:: Input material ::
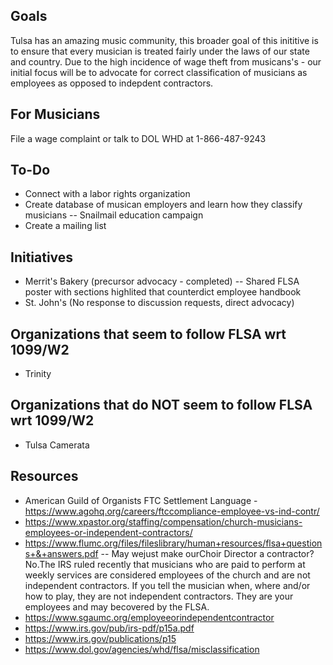 ## Goals
Tulsa has an amazing music community, this broader goal of this inititive is to ensure that every musician is treated fairly under the laws of our state and country. Due to the high incidence of wage theft from musicans's  - our initial focus will be to advocate for correct classification of musicians as employees as opposed to indepdent contractors. 

## For Musicians 
File a wage complaint or talk to DOL WHD at 1-866-487-9243

## To-Do 
- Connect with a labor rights organization 
- Create database of musican employers and learn how they classify musicians 
-- Snailmail education campaign
- Create a mailing list 

## Initiatives
- Merrit's Bakery (precursor advocacy - completed)
-- Shared FLSA poster with sections highlited that counterdict employee handbook
- St. John's (No response to discussion requests, direct advocacy) 

## Organizations that seem to follow FLSA wrt 1099/W2
- Trinity 
 
## Organizations that do NOT seem to follow FLSA wrt 1099/W2
- Tulsa Camerata

## Resources 
- American Guild of Organists FTC Settlement Language - https://www.agohq.org/careers/ftccompliance-employee-vs-ind-contr/
- https://www.xpastor.org/staffing/compensation/church-musicians-employees-or-independent-contractors/
- https://www.flumc.org/files/fileslibrary/human+resources/flsa+questions+&+answers.pdf
-- May wejust make ourChoir Director a contractor?No.The IRS ruled recently that musicians who are paid to perform at weekly services are considered employees of the church and are not independent contractors.  If you tell the musician when, where and/or how to play, they are not independent contractors.  They are your employees and may becovered by the FLSA.
- https://www.sgaumc.org/employeeorindependentcontractor
- https://www.irs.gov/pub/irs-pdf/p15a.pdf
- https://www.irs.gov/publications/p15
- https://www.dol.gov/agencies/whd/flsa/misclassification
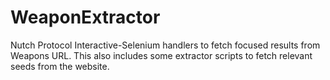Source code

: # WeaponExtractor
Nutch Protocol Interactive-Selenium handlers to fetch focused results from Weapons URL. This also includes some extractor scripts to fetch relevant seeds from the website.
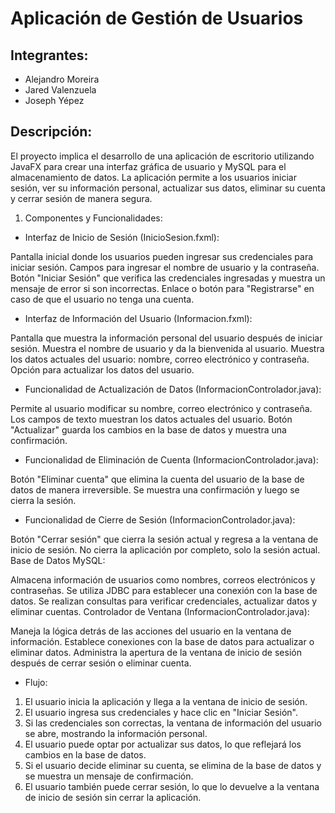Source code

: #  Aplicación de Gestión de Usuarios
## Integrantes:
- Alejandro Moreira
- Jared Valenzuela
- Joseph Yépez

## Descripción:
El proyecto implica el desarrollo de una aplicación de escritorio utilizando JavaFX para crear una interfaz gráfica de usuario y MySQL para el almacenamiento de datos. La aplicación permite a los usuarios iniciar sesión, ver su información personal, actualizar sus datos, eliminar su cuenta y cerrar sesión de manera segura.

1. Componentes y Funcionalidades:

- Interfaz de Inicio de Sesión (InicioSesion.fxml):

Pantalla inicial donde los usuarios pueden ingresar sus credenciales para iniciar sesión.
Campos para ingresar el nombre de usuario y la contraseña.
Botón "Iniciar Sesión" que verifica las credenciales ingresadas y muestra un mensaje de error si son incorrectas.
Enlace o botón para "Registrarse" en caso de que el usuario no tenga una cuenta.
- Interfaz de Información del Usuario (Informacion.fxml):

Pantalla que muestra la información personal del usuario después de iniciar sesión.
Muestra el nombre de usuario y da la bienvenida al usuario.
Muestra los datos actuales del usuario: nombre, correo electrónico y contraseña.
Opción para actualizar los datos del usuario.
- Funcionalidad de Actualización de Datos (InformacionControlador.java):

Permite al usuario modificar su nombre, correo electrónico y contraseña.
Los campos de texto muestran los datos actuales del usuario.
Botón "Actualizar" guarda los cambios en la base de datos y muestra una confirmación.
- Funcionalidad de Eliminación de Cuenta (InformacionControlador.java):

Botón "Eliminar cuenta" que elimina la cuenta del usuario de la base de datos de manera irreversible.
Se muestra una confirmación y luego se cierra la sesión.
- Funcionalidad de Cierre de Sesión (InformacionControlador.java):

Botón "Cerrar sesión" que cierra la sesión actual y regresa a la ventana de inicio de sesión.
No cierra la aplicación por completo, solo la sesión actual.
Base de Datos MySQL:

Almacena información de usuarios como nombres, correos electrónicos y contraseñas.
Se utiliza JDBC para establecer una conexión con la base de datos.
Se realizan consultas para verificar credenciales, actualizar datos y eliminar cuentas.
Controlador de Ventana (InformacionControlador.java):

Maneja la lógica detrás de las acciones del usuario en la ventana de información.
Establece conexiones con la base de datos para actualizar o eliminar datos.
Administra la apertura de la ventana de inicio de sesión después de cerrar sesión o eliminar cuenta.
- Flujo:

1. El usuario inicia la aplicación y llega a la ventana de inicio de sesión.
2. El usuario ingresa sus credenciales y hace clic en "Iniciar Sesión".
3. Si las credenciales son correctas, la ventana de información del usuario se abre, mostrando la información personal.
4. El usuario puede optar por actualizar sus datos, lo que reflejará los cambios en la base de datos.
5. Si el usuario decide eliminar su cuenta, se elimina de la base de datos y se muestra un mensaje de confirmación.
6. El usuario también puede cerrar sesión, lo que lo devuelve a la ventana de inicio de sesión sin cerrar la aplicación.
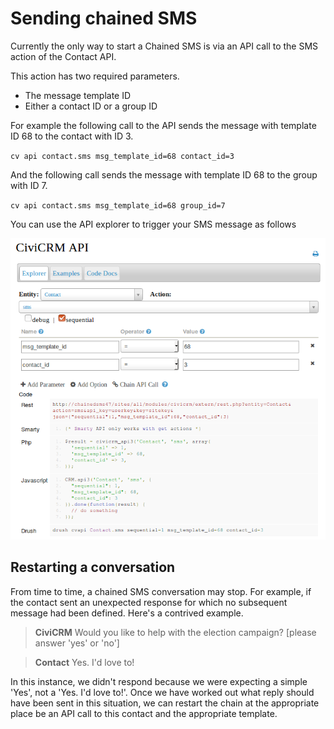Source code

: # Sending chained SMS

Currently the only way to start a Chained SMS is via an API call to the SMS action of the Contact API.

This action has two required parameters.

* The message template ID
* Either a contact ID or a group ID

For example the following call to the API sends the message with template ID 68 to the contact with ID 3.

`cv api contact.sms msg_template_id=68 contact_id=3`

And the following call sends the message with template ID 68 to the group with ID 7.

`cv api contact.sms msg_template_id=68 group_id=7`

You can use the API explorer to trigger your SMS message as follows

![Sending a message via the API](img/chained-sms-start-via-api.png)

## Restarting a conversation

From time to time, a chained SMS conversation may stop. For example, if the contact sent an unexpected response for which no subsequent message had been defined. Here's a contrived example.

> **CiviCRM** Would you like to help with the election campaign? [please answer 'yes' or 'no']

> **Contact** Yes. I'd love to!

In this instance, we didn't respond because we were expecting a simple 'Yes', not a 'Yes. I'd love to!'. Once we have worked out what reply should have been sent in this situation, we can restart the chain at the appropriate place be an API call to this contact and the appropriate template.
:::
Task objective: Search the data for the string "Create" and copy each line where it appears.

Answer section:
- Create database of musican employers and learn how they classify musicians 
- Create a mailing list 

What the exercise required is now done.